(Saved data entries)

● ● ● ● ●

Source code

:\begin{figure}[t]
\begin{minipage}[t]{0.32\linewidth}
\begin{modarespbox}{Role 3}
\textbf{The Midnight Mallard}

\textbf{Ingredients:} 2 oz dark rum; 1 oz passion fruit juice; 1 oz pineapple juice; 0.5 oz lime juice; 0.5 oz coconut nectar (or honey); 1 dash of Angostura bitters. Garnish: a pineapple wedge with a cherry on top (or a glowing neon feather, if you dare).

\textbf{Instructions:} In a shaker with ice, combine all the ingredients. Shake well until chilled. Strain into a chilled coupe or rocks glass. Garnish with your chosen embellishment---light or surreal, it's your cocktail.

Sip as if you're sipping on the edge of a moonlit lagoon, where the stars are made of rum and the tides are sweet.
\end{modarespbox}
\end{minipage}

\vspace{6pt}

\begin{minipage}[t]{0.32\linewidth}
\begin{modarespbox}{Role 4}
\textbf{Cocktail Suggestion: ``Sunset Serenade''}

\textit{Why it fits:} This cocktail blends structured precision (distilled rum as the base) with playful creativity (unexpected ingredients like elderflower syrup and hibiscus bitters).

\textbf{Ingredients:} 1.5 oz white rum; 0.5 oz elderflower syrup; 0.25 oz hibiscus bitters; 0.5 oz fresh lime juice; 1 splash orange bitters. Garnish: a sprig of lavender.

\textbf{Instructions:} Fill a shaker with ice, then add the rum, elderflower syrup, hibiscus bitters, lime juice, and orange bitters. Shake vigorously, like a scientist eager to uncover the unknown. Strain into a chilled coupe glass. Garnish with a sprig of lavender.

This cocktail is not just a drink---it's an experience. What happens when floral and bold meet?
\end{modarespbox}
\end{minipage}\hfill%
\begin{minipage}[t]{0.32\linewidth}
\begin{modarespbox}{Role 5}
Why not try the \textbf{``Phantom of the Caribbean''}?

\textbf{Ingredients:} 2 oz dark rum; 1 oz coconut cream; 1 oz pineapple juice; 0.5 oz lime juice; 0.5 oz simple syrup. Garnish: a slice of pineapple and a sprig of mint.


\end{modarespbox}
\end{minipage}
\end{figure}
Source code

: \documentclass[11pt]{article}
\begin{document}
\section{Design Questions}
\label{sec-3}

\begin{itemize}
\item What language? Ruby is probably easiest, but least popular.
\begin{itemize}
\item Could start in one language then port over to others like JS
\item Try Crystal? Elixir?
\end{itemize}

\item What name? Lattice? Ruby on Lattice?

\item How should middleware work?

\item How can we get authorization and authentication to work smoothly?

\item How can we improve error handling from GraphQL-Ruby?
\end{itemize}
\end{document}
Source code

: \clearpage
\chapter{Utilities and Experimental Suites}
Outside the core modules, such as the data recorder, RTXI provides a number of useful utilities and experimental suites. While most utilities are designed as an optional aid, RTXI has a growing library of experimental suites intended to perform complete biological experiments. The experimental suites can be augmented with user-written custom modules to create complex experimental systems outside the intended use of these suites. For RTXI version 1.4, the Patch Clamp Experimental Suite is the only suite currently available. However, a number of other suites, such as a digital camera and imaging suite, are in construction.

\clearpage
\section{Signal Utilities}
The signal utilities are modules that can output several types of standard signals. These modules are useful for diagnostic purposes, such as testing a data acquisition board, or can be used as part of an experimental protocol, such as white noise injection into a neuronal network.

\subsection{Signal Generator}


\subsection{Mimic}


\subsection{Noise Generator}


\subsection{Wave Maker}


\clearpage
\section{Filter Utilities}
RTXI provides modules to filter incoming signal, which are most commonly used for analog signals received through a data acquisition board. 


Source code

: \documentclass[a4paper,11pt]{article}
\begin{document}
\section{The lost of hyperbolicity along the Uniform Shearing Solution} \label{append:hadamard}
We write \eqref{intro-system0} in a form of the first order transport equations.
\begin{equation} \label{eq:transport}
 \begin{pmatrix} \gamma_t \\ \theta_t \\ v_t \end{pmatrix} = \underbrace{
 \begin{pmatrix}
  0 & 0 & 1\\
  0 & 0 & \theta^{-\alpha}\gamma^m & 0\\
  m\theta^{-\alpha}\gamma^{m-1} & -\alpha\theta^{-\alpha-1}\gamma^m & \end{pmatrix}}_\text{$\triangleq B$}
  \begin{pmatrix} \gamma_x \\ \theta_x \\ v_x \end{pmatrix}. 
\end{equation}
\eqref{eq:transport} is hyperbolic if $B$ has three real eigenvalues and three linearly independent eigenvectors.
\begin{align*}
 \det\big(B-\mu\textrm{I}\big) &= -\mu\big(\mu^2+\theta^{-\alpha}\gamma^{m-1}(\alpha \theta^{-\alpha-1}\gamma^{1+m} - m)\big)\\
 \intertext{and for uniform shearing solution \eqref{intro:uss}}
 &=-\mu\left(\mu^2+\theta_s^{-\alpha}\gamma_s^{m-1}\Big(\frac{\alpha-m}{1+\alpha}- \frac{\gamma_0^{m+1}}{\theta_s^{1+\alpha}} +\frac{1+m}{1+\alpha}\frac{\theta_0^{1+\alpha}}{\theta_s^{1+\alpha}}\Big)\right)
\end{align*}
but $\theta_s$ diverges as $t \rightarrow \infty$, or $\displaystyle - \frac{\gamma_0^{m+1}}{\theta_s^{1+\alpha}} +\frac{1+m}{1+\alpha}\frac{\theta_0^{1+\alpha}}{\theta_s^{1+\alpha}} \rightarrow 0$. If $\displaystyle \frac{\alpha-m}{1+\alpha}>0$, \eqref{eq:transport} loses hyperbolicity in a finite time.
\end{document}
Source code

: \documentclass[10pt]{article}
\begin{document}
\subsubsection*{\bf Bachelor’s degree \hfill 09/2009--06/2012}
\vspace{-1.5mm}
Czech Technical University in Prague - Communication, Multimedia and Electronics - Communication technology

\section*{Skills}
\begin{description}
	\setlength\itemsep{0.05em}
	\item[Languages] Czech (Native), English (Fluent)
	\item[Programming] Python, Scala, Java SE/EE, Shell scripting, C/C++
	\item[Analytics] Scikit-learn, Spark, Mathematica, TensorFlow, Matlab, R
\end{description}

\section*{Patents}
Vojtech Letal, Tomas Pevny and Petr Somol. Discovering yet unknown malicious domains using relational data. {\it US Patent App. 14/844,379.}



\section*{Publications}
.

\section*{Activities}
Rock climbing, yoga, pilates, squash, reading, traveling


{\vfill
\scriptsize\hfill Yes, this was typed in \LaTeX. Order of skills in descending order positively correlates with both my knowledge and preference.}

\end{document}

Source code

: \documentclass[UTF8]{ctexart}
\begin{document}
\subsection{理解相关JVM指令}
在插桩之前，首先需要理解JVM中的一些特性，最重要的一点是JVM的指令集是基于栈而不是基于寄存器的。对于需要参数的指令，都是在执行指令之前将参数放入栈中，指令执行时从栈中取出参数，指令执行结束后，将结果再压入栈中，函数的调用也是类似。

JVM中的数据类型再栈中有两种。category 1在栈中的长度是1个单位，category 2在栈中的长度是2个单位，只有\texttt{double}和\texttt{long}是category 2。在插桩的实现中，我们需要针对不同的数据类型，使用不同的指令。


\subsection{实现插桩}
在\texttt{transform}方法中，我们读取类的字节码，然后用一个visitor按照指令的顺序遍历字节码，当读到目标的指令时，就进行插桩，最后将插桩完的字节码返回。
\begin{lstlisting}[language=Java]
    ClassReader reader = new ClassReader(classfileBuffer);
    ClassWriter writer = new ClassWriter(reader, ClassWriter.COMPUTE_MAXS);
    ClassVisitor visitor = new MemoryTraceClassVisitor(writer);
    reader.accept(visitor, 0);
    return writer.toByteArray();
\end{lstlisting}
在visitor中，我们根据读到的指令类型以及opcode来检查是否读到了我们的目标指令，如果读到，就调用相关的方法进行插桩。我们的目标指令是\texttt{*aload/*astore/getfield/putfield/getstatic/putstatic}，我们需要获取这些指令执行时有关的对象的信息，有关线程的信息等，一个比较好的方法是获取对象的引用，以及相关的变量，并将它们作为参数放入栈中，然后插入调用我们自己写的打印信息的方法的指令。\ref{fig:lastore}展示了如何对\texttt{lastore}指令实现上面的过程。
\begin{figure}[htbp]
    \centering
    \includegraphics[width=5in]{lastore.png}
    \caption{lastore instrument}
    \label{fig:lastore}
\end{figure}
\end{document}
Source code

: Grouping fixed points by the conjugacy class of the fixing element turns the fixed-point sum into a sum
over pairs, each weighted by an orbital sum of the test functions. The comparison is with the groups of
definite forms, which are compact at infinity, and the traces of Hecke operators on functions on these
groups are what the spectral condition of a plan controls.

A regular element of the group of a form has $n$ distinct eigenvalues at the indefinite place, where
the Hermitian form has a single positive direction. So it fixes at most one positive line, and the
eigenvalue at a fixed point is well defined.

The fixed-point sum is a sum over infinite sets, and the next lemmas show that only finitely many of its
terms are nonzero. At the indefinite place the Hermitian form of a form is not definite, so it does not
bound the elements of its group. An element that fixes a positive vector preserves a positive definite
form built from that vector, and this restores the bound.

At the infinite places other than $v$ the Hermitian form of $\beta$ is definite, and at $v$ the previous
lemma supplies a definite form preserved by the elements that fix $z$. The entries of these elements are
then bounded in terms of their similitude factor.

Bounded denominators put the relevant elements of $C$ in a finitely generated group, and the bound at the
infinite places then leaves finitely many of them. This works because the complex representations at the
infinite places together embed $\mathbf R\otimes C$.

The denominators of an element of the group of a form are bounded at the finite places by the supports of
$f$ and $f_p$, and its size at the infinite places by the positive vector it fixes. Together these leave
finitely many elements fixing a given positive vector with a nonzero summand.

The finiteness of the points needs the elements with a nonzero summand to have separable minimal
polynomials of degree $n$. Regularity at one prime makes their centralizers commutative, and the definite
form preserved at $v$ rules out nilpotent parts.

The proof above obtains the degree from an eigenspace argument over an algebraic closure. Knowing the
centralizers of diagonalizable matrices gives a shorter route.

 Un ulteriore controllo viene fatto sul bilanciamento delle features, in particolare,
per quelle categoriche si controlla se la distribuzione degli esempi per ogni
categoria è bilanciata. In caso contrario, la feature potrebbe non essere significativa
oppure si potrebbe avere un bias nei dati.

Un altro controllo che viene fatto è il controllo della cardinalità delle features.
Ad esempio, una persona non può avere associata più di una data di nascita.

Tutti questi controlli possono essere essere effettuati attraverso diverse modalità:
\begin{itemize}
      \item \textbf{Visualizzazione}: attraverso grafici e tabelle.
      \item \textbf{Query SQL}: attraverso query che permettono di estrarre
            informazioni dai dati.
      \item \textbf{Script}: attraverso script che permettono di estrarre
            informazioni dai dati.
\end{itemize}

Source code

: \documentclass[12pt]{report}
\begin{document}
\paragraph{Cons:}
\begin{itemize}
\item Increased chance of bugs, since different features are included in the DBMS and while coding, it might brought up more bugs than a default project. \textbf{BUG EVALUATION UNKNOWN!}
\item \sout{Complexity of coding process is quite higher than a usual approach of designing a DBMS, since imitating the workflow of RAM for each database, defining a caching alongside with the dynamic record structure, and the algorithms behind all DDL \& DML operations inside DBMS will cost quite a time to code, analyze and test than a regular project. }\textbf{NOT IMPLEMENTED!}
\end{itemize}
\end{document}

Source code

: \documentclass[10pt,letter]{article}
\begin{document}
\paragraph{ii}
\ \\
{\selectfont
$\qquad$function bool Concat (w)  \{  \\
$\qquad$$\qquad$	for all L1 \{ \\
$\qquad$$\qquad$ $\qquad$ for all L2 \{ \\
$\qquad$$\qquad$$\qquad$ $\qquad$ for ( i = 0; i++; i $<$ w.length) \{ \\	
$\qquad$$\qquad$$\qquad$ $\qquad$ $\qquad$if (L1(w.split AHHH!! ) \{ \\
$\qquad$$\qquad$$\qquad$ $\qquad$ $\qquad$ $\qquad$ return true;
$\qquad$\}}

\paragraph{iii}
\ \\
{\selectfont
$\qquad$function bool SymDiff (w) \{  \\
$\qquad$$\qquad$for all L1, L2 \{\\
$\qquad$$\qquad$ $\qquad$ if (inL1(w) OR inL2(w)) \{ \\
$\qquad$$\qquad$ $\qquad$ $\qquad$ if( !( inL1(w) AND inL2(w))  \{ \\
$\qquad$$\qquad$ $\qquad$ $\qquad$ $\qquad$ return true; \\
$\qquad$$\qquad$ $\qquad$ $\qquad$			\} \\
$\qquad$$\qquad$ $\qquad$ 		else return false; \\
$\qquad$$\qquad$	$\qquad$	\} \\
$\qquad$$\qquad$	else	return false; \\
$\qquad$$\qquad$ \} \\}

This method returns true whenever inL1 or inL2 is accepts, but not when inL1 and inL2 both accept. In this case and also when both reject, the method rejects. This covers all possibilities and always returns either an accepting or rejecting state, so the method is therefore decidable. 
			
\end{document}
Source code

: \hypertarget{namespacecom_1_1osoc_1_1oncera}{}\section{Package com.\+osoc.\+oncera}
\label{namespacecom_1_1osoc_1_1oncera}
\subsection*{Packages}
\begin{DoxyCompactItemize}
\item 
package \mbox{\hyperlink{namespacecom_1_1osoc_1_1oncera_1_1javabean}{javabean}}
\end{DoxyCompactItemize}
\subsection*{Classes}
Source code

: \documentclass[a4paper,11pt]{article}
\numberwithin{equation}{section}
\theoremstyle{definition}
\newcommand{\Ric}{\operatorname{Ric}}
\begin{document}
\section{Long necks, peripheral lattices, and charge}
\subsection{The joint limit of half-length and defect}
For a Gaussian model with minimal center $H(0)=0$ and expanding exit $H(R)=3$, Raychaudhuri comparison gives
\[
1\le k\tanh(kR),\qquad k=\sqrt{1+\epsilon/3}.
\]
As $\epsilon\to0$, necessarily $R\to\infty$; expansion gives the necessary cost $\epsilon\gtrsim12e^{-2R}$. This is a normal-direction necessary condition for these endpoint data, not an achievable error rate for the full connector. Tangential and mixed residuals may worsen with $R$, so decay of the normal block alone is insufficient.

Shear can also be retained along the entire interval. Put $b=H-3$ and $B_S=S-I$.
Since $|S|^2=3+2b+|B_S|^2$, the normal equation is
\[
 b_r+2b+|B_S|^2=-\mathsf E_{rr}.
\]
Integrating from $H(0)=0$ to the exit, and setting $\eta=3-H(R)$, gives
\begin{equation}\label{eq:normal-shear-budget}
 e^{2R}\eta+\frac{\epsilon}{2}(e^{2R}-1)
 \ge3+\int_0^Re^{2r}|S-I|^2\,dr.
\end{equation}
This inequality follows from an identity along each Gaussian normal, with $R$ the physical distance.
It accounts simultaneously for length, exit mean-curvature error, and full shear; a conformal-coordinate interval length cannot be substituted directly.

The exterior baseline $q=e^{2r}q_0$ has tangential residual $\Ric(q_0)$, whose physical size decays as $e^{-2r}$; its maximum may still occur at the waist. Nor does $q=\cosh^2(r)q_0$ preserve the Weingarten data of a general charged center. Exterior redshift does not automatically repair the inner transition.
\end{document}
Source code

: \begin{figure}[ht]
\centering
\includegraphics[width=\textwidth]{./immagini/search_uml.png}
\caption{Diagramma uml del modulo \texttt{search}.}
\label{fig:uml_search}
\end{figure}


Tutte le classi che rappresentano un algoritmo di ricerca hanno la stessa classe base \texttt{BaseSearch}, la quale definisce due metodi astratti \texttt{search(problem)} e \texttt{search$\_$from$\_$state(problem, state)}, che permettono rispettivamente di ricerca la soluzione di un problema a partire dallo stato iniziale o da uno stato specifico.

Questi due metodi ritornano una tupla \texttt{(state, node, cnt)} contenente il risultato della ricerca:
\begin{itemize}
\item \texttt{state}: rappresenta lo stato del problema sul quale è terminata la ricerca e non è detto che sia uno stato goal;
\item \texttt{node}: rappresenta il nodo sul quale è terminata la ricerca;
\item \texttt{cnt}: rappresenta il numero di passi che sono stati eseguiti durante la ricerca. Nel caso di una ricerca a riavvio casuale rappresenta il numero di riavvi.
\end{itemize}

● ● ● ● ●

■ **Exercise**
Read the entries above and find each line holding the word "intro". Copy it out.

■ **Solution for this task**
We write \eqref{intro-system0} in a form of the first order transport equations.
 \intertext{and for uniform shearing solution \eqref{intro:uss}}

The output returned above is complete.